A larger problem, in my view, is that this style imposes a cognitive burden on the modeller in that it requires the modeller to worry about things they don't want to worry about: specifically, naming things. Choosing names is hard, and the beauty of spreadsheets is that you don't have to choose names: you just use an empty cell. You don't even have to remember the name later, you can just point at the cell.

That barrier seems to me to be too high. My intuition is that spreadsheet modellers will find it too hard to create names. And why should they? This language is too low-level.

However, I think it is a good final target. It's like "machine code for spreadsheets", in that, with the exception of layout, we could convert this into any particular spreadsheet: Excel, LibreOffice, Numbers, Google docs, and so on.

I propose the name "grid" for this language (which is still somewhat undefined).

A possible language hierarchy


cell Full language, supporting abstraction and modularity. Ideally, a superset of nocell. nocell A language with the same expressive power as a spreadsheet (and no more) but a more convenient surface syntax. grid An intermediate representation of a spreadsheet, from which a number of backends could produce specific formats.
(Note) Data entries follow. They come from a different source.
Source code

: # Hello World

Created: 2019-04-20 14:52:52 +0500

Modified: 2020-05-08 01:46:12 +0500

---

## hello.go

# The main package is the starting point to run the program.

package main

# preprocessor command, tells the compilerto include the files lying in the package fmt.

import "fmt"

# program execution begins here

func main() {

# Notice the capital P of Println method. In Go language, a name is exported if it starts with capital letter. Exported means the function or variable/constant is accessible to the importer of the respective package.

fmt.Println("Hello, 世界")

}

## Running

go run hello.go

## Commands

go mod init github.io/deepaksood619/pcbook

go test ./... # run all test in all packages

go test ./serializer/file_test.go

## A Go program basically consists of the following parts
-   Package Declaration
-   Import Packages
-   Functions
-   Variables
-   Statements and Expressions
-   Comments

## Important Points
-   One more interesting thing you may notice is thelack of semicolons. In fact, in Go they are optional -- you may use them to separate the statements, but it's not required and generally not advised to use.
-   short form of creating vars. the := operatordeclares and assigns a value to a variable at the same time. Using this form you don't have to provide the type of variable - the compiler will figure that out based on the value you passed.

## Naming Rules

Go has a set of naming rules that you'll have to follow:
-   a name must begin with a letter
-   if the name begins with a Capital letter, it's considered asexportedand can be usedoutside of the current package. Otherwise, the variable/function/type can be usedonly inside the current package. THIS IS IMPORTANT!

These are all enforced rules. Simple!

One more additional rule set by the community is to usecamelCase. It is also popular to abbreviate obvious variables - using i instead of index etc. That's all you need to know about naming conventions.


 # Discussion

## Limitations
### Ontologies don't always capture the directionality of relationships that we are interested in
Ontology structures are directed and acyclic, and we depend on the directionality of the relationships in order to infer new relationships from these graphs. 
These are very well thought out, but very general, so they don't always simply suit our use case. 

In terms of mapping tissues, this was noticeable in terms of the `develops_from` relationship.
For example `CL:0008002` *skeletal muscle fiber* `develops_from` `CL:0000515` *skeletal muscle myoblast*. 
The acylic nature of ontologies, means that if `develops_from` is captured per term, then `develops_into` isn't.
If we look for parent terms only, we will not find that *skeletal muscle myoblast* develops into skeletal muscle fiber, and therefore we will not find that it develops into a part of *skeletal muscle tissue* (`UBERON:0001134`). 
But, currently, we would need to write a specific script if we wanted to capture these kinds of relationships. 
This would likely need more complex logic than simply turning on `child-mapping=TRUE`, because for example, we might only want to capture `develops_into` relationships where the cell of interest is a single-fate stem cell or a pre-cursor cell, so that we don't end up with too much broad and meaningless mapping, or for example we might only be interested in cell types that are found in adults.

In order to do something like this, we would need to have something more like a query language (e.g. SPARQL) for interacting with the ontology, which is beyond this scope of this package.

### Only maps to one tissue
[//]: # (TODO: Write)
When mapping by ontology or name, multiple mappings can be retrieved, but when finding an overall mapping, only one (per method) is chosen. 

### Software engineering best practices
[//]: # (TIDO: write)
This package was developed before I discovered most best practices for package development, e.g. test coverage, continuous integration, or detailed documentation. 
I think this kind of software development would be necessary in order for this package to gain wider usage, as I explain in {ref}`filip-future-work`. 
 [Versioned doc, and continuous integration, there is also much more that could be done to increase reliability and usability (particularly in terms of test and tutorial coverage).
(No probabilistic elements yet.)

What's the surface syntax of cell/nocell?

  • Perhaps a conventional function syntax?
times(0.20, minus(21000, 11000))
  • But spreadsheet modellers tend to think in terms of a "data-flow" model: Here's some data; here's the operation; here's the result; here's an operation on that ...

  • cf. the R package ‘magrittr’, which allows one to write, eg,

data %>% filter() %>% summarise()
  • => Can we retain this style of interactive / incremental programming?

What about conventional syntax?

Well, it has the benefit over the previous attempt that we don't have to make up names for things. And it looks like a conventional (functional) programming language.

But in fact I think this is a problem. Whatever cellular is, it probably had better not look like a conventional programming language. Spreadsheet programmers don't get programming languages, otherwise they'd be programmers.

My hypothesis here is that -- if we go back to the original tax calculation -- spreadsheet programmers think in a dataflow model. They start with the data (because it's concrete!) then that data is transformed in some way, then it's transformed in some other way, until we get to the answer.

In contrast, the standard nested functional application is precisely the other way round: it says do X to the result of doing Y to the result of doing Z to A. Of course, we could unwrap the functions by naming the arguments -- but then we're back to the naming problem.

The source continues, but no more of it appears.